• How to complete this task: Below are records to be repeated exactly. Leave their pictures behind.

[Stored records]
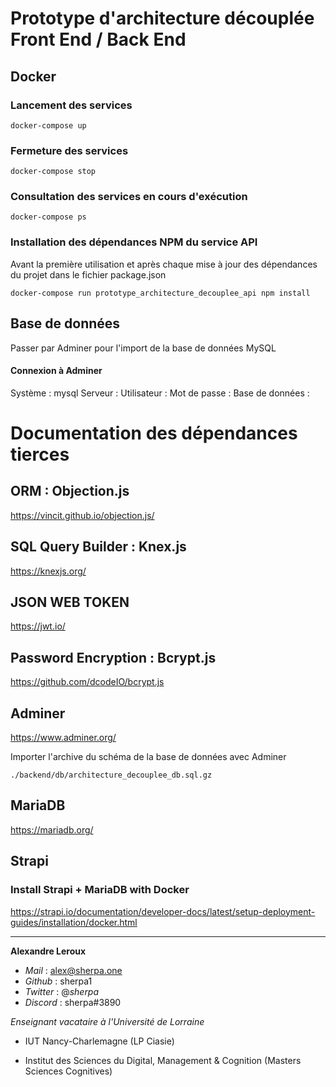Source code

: # Prototype d'architecture découplée Front End / Back End

## Docker

### Lancement des services

`docker-compose up`

### Fermeture des services

`docker-compose stop`

### Consultation des services en cours d'exécution

`docker-compose ps`

### Installation des dépendances NPM du service API

Avant la première utilisation et après chaque mise à jour des dépendances du projet dans le fichier package.json

`docker-compose run prototype_architecture_decouplee_api npm install`

## Base de données

Passer par Adminer pour l'import de la base de données MySQL

#### Connexion à Adminer

Système : mysql
Serveur : 
Utilisateur : 
Mot de passe : 
Base de données : 

# Documentation des dépendances tierces 

## ORM : Objection.js

https://vincit.github.io/objection.js/

## SQL Query Builder : Knex.js

https://knexjs.org/

## JSON WEB TOKEN 

https://jwt.io/

## Password Encryption : Bcrypt.js

https://github.com/dcodeIO/bcrypt.js

## Adminer

https://www.adminer.org/

Importer l'archive du schéma de la base de données avec Adminer

`./backend/db/architecture_decouplee_db.sql.gz`


## MariaDB

https://mariadb.org/

## Strapi

### Install Strapi + MariaDB with Docker
https://strapi.io/documentation/developer-docs/latest/setup-deployment-guides/installation/docker.html


---

**Alexandre Leroux**

- _Mail_ : alex@sherpa.one
- _Github_ : sherpa1
- _Twitter_ : @_sherpa_
- _Discord_ : sherpa#3890

_Enseignant vacataire à l'Université de Lorraine_

- IUT Nancy-Charlemagne (LP Ciasie)

- Institut des Sciences du Digital, Management & Cognition (Masters Sciences Cognitives)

• Solution for this task:
Source code

: # Prototype d'architecture découplée Front End / Back End

## Docker

### Lancement des services

`docker-compose up`

### Fermeture des services

`docker-compose stop`

### Consultation des services en cours d'exécution

`docker-compose ps`

### Installation des dépendances NPM du service API

Avant la première utilisation et après chaque mise à jour des dépendances du projet dans le fichier package.json

`docker-compose run prototype_architecture_decouplee_api npm install`

## Base de données

Passer par Adminer pour l'import de la base de données MySQL

#### Connexion à Adminer

Système : mysql
Serveur : 
Utilisateur : 
Mot de passe : 
Base de données : 

# Documentation des dépendances tierces 

## ORM : Objection.js

https://vincit.github.io/objection.js/

## SQL Query Builder : Knex.js

https://knexjs.org/

## JSON WEB TOKEN 

https://jwt.io/

## Password Encryption : Bcrypt.js

https://github.com/dcodeIO/bcrypt.js

## Adminer

https://www.adminer.org/

Importer l'archive du schéma de la base de données avec Adminer

`./backend/db/architecture_decouplee_db.sql.gz`


## MariaDB

https://mariadb.org/

## Strapi

### Install Strapi + MariaDB with Docker
https://strapi.io/documentation/developer-docs/latest/setup-deployment-guides/installation/docker.html


---

**Alexandre Leroux**

- _Mail_ : alex@sherpa.one
- _Github_ : sherpa1
- _Twitter_ : @_sherpa_
- _Discord_ : sherpa#3890

_Enseignant vacataire à l'Université de Lorraine_

- IUT Nancy-Charlemagne (LP Ciasie)

- Institut des Sciences du Digital, Management & Cognition (Masters Sciences Cognitives)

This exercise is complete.